* [ACTIVITY]
Copy each line of the entries that contains the word "第二设定主副属性".

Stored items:
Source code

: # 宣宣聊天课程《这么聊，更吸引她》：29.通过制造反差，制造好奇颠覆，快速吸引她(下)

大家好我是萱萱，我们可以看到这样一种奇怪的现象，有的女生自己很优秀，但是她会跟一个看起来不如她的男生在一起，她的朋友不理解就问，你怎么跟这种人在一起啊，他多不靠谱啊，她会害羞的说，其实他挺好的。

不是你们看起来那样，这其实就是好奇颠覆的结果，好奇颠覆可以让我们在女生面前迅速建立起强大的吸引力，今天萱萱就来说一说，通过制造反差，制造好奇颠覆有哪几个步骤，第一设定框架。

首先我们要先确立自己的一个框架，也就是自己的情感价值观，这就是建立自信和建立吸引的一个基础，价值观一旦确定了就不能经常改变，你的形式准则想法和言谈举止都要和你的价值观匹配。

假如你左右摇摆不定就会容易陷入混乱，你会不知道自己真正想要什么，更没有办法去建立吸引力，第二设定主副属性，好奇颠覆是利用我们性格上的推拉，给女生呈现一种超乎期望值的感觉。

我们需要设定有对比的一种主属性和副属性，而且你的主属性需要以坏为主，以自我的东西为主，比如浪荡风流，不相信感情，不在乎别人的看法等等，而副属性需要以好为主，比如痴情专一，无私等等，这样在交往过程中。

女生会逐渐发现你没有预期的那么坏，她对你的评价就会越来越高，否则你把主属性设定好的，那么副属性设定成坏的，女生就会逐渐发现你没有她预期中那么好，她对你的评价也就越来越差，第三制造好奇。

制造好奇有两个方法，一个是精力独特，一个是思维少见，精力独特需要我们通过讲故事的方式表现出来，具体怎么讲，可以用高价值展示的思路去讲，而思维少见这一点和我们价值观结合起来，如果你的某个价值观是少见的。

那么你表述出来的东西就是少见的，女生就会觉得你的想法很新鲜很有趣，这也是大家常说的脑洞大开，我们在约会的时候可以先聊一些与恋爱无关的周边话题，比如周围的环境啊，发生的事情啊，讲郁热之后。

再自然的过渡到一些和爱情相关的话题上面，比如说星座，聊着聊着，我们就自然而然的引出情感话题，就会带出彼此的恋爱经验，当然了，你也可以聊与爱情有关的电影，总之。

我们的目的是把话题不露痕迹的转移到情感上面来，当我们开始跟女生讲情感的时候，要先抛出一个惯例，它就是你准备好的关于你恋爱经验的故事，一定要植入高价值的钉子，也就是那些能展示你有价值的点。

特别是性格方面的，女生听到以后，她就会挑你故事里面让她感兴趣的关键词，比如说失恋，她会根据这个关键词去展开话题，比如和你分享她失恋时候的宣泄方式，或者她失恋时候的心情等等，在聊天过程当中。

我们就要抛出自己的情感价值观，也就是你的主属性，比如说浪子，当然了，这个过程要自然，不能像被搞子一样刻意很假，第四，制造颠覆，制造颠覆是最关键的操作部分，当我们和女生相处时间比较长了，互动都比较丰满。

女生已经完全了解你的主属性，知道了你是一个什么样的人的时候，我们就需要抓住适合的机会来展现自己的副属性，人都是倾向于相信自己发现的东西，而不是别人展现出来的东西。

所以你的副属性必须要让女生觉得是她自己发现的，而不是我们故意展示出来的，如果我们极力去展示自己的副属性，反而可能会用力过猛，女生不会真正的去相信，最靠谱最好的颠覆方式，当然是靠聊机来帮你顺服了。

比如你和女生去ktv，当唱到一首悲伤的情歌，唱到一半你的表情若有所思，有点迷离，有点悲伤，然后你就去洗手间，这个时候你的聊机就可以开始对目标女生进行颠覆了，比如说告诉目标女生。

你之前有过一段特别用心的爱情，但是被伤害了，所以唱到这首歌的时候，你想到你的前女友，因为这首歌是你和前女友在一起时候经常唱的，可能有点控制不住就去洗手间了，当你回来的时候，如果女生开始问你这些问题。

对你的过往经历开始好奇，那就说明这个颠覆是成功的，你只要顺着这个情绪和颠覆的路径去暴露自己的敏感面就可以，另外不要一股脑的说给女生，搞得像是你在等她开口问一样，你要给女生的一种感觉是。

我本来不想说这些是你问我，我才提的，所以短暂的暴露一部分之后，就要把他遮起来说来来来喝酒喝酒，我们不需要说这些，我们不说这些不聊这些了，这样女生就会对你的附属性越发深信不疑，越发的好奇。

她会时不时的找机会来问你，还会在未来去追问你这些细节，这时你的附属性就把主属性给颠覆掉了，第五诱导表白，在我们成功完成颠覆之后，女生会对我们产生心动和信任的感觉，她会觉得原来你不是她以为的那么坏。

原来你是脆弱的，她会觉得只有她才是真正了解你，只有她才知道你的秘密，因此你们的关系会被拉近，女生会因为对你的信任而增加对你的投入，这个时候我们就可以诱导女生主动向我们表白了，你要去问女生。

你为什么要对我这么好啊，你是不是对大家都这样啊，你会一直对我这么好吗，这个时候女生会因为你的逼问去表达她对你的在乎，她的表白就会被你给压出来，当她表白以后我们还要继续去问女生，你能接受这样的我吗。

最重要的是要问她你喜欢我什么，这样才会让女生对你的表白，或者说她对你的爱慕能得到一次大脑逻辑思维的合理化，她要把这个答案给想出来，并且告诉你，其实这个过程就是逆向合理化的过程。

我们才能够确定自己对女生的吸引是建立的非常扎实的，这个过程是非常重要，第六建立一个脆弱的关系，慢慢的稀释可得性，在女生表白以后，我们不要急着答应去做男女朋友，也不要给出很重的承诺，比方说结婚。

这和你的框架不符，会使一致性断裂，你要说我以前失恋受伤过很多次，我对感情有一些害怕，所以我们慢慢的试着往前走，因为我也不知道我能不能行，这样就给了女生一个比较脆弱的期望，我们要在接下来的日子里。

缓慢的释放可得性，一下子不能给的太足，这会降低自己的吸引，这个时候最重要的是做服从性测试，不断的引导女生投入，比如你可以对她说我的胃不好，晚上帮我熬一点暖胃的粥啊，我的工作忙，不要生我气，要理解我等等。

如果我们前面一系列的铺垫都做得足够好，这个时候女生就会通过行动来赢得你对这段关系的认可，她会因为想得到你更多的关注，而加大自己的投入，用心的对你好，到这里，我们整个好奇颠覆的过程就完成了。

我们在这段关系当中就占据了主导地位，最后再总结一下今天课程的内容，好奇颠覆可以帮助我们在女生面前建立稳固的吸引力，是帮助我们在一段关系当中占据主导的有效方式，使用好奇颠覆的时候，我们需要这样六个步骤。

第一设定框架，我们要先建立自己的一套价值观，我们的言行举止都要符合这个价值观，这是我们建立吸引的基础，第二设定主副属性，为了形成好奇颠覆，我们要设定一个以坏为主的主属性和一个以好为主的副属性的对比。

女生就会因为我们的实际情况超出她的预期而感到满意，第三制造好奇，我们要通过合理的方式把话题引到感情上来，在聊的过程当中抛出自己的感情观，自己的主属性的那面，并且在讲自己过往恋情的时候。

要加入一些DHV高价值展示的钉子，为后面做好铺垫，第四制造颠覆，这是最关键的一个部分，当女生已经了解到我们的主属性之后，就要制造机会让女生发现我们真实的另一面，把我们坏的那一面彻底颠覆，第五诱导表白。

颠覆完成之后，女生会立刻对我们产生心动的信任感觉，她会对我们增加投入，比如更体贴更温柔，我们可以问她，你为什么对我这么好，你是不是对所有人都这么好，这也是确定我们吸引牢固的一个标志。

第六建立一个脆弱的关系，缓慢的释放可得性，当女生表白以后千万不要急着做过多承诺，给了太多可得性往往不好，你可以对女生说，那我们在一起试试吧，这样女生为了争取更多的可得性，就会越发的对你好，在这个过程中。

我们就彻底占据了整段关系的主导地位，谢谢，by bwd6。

* [EXPECTED ANSWER]
假如你左右摇摆不定就会容易陷入混乱，你会不知道自己真正想要什么，更没有办法去建立吸引力，第二设定主副属性，好奇颠覆是利用我们性格上的推拉，给女生呈现一种超乎期望值的感觉。
第一设定框架，我们要先建立自己的一套价值观，我们的言行举止都要符合这个价值观，这是我们建立吸引的基础，第二设定主副属性，为了形成好奇颠覆，我们要设定一个以坏为主的主属性和一个以好为主的副属性的对比。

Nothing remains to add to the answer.